Globalive still wants to be cellphone player

Globalive is still planning to launch its new, national cellphone company and will continue to test its wireless network connections, its chairman Anthony Lacavera says.

MONTREAL — Globalive is still planning to launch its new, national cellphone company and will continue to test its wireless network connections, its chairman Anthony Lacavera says.

Lacavera said Monday the CRTC, which ruled last month his company isn’t Canadian operated and controlled and put its launch on hold, has given Globalive some hope with a recent decision.

The federal broadcast regulator has ruled that all wireless carriers must continue to co-operate in the testing of Globalive’s network with theirs as long as its proposed wireless carrier status hasn’t been revoked.

“It shows me that the incumbents aren’t going to be able to rule the day here any longer and that competition for Canadians in wireless is going to become a reality,” he said.

Lacavera said Globalive needs to make sure that its wireless network works with the major carriers’ networks to allow cellphone calls to take place between them. “The commission directs all carriers to co-operate with any company that has been granted such ’proposed status,”’ the CRTC said in a letter.

Rogers (TSX:RCI.B) and Bell (TSX:BCE) had argued that they shouldn’t have to co-operate because Globalive is currently ineligible to operate as a Canadian company, the CRTC said.

Telus (TSX:T) said it continues to co-operate, but argued CRTC should revoke Globalive’s status as a proposed wireless carrier if it doesn’t meet Canadian ownership and control requirements within 60 to 90 days, the letter said.

Lacavera said wireless players, both established and new ones, interested in buying the spectrum that Globalive has purchased for $442 million should forget about it.

“I don’t intend to give up now.”

Lacavera wouldn’t comment on any new financial partners or arrangements that could help Globalive comply with the recent CRTC ruling.

“We’re assessing all of our alternatives with respect to that.”

There have been reports that Rogers and new player DAVE Wireless are interested in Globalive’s wireless spectrum if it becomes available.

John Bitove, DAVE Wireless founder, said the two companies have spectrum in the same parts of Ontario and in the populous areas of British Columbia and Alberta.

“In almost half of the country’s population, we have overlapping spectrum,” Bitove said, adding such spectrum would be necessary as DAVE grows and has more customers and offers more services.

Bitove didn’t rule out the possibility of DAVE and Globalive forming some kind of partnership.

“That’s always an opportunity that’s there,” he said. DAVE plans to be up and running next year.

Industry Minister Tony Clement is reviewing the CRTC decision.

Industry Canada said Monday that it’s continuing its review of the CRTC’s ruling and is consulting with the provinces and territories on this issue. It has asked for comment on Globalive’s ownership by Wednesday.

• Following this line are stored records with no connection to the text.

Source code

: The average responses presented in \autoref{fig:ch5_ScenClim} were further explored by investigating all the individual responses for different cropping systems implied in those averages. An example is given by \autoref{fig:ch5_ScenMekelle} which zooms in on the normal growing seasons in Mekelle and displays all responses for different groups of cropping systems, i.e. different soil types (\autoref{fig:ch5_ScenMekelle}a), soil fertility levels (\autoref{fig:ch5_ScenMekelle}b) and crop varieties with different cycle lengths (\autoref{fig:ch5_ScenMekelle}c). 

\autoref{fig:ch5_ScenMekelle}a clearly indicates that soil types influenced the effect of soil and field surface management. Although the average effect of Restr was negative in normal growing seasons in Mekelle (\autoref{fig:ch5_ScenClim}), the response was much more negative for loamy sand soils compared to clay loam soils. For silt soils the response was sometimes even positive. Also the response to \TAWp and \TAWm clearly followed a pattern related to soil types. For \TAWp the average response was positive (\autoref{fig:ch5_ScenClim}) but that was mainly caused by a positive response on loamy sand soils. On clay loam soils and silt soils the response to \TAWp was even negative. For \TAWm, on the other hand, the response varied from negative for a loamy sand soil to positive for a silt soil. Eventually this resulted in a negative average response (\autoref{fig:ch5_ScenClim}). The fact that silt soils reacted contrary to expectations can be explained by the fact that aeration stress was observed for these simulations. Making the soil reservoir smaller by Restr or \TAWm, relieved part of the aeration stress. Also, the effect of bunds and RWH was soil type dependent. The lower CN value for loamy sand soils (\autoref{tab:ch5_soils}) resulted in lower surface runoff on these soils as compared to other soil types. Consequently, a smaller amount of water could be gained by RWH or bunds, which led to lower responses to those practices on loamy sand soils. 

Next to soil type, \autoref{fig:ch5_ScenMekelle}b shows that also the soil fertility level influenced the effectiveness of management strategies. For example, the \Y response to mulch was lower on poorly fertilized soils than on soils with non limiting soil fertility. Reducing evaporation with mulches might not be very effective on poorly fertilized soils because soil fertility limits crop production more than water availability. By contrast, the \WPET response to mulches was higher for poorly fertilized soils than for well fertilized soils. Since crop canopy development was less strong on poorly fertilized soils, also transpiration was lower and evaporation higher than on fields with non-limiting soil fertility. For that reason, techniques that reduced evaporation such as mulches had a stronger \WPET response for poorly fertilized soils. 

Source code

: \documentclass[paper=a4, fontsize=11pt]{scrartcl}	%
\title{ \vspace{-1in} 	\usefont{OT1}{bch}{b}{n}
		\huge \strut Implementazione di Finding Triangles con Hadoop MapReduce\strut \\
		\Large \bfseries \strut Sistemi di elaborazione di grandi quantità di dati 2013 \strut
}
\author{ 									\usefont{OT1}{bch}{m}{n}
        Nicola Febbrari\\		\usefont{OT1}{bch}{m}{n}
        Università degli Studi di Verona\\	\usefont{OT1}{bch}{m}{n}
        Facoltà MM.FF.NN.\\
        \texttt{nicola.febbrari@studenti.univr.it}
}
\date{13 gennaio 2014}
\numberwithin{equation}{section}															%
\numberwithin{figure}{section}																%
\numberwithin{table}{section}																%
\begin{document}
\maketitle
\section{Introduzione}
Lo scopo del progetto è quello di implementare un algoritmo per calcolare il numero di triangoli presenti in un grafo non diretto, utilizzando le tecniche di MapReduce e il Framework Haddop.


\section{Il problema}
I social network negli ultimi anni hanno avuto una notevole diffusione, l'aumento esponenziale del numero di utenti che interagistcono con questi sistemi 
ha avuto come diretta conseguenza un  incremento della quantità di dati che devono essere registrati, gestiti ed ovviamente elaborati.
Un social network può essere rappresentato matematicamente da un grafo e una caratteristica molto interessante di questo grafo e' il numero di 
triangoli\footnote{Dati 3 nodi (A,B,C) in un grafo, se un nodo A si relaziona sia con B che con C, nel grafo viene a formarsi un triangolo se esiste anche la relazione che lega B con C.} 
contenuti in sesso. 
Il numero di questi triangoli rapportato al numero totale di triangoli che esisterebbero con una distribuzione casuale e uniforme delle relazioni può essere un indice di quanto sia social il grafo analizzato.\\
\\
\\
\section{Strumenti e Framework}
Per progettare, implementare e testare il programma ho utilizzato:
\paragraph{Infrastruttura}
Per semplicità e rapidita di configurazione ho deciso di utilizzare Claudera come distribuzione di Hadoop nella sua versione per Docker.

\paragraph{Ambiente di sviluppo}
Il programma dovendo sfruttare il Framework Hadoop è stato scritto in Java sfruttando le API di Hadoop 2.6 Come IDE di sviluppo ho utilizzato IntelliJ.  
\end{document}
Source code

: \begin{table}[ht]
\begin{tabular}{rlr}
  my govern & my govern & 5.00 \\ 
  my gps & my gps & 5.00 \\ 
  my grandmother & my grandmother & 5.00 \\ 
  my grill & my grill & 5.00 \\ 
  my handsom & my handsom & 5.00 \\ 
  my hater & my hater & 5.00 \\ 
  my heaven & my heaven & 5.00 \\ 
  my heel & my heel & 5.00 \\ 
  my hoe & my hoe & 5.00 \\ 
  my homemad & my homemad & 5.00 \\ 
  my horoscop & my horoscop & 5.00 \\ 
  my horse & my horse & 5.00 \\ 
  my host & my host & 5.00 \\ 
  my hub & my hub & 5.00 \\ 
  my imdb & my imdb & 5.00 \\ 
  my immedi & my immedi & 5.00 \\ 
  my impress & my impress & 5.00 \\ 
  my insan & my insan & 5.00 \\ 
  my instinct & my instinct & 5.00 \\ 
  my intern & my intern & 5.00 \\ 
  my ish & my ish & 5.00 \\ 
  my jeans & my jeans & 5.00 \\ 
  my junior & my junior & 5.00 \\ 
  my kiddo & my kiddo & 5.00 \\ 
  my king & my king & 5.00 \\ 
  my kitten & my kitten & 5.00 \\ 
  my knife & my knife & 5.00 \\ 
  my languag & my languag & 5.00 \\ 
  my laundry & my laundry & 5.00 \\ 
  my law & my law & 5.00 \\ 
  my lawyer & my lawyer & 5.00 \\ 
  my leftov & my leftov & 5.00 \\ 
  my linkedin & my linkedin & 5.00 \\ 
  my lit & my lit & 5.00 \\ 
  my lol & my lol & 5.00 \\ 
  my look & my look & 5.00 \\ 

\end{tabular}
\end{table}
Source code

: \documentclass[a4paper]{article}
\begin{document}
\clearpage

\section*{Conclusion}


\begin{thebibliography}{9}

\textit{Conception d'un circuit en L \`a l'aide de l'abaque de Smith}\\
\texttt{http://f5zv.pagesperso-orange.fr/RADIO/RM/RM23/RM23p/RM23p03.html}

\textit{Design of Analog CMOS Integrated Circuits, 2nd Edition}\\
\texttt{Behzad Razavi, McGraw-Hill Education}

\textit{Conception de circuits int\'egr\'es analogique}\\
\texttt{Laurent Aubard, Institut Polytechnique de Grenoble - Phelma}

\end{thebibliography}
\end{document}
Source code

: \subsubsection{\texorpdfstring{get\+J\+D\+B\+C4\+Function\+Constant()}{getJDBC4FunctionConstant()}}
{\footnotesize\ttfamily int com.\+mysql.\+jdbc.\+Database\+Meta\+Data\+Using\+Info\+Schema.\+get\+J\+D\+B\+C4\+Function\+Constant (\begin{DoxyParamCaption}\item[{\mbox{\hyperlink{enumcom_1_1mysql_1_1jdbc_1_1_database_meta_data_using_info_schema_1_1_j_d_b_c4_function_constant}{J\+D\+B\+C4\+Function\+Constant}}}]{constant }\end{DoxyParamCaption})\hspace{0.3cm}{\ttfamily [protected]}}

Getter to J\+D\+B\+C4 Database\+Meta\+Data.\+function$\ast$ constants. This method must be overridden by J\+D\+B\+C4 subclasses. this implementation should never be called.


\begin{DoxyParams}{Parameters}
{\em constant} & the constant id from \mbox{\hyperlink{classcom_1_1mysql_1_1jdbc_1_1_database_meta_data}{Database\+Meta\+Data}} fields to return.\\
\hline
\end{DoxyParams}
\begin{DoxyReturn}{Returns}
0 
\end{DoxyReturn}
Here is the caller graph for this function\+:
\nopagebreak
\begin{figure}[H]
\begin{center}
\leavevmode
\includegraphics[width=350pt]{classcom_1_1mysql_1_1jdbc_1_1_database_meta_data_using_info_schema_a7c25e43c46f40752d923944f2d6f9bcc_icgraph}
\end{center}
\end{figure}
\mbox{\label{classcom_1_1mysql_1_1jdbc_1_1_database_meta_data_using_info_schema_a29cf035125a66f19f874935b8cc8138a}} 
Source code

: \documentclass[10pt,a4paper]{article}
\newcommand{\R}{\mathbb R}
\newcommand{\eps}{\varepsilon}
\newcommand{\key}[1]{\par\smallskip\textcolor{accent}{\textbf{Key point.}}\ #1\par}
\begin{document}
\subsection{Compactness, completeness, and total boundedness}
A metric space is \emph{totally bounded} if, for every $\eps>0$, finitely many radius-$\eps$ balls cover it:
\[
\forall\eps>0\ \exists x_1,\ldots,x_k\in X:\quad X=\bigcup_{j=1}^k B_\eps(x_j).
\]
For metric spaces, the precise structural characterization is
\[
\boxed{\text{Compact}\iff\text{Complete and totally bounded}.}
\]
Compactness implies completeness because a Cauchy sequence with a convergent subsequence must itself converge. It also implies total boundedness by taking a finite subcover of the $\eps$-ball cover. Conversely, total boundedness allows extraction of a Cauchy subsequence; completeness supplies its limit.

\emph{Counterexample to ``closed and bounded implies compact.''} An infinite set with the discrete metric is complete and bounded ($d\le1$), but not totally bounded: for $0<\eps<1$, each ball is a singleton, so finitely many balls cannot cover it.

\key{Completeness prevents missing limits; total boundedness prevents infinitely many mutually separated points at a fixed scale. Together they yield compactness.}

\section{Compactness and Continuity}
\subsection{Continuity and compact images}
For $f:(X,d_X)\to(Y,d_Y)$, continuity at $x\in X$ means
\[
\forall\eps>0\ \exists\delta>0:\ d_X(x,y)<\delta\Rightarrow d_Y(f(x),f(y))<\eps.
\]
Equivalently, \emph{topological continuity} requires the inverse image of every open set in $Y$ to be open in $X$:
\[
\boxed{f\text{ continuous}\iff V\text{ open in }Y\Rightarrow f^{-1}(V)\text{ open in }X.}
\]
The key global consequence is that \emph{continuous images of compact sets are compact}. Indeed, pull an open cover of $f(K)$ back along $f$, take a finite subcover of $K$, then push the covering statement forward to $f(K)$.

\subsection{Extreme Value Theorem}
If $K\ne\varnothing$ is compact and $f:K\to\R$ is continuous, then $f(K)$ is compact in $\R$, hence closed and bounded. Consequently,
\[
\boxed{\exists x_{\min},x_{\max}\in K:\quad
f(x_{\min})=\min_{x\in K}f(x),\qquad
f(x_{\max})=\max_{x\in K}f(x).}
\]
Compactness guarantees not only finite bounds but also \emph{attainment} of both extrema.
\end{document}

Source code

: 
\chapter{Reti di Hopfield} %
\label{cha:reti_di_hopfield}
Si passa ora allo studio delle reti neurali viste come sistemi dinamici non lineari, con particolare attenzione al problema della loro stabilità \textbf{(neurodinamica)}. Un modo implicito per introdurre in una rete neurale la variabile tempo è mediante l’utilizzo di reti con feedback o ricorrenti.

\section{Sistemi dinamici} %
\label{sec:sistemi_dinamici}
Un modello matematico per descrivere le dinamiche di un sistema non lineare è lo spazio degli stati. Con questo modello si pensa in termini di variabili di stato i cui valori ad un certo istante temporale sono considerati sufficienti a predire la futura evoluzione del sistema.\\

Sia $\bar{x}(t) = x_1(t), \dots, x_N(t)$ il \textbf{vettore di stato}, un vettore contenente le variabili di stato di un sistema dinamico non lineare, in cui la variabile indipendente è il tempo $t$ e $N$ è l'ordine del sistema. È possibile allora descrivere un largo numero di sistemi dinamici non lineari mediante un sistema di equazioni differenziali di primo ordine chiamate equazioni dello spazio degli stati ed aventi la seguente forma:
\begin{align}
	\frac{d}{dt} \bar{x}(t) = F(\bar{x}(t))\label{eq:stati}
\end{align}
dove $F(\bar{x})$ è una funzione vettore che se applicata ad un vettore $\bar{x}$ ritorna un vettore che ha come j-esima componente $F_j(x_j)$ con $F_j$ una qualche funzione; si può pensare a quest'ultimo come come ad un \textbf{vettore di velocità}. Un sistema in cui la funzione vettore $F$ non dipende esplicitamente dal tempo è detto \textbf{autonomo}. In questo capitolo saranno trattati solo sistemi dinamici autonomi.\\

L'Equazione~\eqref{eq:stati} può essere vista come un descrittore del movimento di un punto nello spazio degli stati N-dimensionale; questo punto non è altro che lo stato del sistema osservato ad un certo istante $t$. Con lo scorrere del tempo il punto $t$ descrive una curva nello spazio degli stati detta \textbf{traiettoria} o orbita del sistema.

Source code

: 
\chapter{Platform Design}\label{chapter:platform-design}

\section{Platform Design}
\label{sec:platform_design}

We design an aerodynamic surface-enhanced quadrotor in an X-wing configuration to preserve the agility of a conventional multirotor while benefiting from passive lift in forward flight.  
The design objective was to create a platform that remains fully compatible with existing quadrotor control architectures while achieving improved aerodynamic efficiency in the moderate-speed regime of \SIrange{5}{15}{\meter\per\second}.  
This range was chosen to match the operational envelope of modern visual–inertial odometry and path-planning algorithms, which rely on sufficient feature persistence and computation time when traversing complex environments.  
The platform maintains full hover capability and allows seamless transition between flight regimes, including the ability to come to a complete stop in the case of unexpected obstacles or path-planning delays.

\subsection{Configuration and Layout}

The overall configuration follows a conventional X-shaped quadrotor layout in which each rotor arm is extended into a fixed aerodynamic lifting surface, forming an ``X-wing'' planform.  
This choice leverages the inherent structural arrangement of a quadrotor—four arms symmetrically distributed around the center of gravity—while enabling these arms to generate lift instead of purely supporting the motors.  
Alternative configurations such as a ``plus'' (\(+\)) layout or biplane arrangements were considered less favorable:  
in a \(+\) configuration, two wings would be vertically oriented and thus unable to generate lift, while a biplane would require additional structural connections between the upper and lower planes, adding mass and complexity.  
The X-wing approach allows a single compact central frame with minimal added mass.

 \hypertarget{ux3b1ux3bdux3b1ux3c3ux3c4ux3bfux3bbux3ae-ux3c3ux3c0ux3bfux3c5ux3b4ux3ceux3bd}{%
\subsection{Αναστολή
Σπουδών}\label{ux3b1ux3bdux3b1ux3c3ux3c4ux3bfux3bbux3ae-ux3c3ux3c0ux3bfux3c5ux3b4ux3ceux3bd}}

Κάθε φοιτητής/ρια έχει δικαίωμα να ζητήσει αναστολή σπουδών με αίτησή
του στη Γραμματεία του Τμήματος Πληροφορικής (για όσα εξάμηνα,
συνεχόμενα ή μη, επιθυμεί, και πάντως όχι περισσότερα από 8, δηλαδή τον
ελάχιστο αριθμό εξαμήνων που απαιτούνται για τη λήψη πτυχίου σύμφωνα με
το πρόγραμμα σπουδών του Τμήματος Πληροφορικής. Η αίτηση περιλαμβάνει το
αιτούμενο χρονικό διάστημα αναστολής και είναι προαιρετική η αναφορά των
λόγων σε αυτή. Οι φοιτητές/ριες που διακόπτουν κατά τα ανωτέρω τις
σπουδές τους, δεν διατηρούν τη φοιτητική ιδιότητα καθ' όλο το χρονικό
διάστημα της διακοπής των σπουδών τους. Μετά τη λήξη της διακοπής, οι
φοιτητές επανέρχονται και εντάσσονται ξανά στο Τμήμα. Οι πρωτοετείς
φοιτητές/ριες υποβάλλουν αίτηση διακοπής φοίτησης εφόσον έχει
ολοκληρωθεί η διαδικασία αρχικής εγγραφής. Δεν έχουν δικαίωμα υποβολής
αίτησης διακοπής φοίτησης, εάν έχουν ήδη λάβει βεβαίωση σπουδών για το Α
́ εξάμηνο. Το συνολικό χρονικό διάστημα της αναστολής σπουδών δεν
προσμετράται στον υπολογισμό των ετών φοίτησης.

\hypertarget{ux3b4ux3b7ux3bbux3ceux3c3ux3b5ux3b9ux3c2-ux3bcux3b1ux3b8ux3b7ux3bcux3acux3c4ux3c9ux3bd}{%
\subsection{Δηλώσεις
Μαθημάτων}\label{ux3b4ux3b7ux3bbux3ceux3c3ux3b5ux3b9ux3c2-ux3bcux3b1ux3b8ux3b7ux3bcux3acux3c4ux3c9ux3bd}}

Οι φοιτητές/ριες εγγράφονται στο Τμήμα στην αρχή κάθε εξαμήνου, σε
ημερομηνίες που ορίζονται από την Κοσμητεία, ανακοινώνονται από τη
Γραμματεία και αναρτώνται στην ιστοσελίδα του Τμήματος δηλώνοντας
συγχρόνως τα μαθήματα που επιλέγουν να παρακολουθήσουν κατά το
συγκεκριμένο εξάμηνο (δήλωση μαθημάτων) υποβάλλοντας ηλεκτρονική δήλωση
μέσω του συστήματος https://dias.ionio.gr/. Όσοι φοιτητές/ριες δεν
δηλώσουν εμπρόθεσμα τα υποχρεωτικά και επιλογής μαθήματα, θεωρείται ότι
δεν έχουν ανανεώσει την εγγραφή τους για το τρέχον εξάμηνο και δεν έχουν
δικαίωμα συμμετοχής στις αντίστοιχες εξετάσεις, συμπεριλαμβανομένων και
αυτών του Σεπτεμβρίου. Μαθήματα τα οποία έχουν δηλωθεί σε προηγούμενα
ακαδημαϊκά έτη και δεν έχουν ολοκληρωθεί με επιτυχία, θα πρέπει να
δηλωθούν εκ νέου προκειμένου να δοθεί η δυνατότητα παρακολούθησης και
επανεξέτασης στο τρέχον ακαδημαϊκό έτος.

Globalive wants to be Canada’s fourth major wireless carrier and compete with Rogers, Bell and Telus. It has spectrum across Canada, but not in Quebec.

The CRTC has said that Globalive currently doesn’t meet the Canadian ownership and control requirements to operate as a telecommunications carrier.

Egyptian telecom Orascom holds 65 per cent of parent company Globalive Holdings, while Lacavera owns the rest of the company.

Lacavera holds two-thirds of voting shares and Orascom has one-third, a structure accepted by Industry Canada when Globalive’s licence was granted in March.

However, much of Globalive’s debt financing, more than $500 million, a big sticking point for the CRTC that would need to be changed.

Globalive’s status as a proposed wireless carrier was granted by the CRTC a year ago.

Michael Hennessy, senior vice-president of regulatory and government affairs at Telus, said the matter may end up in the federal cabinet’s lap.

“It’s business as usual until the government sorts it out,” he said.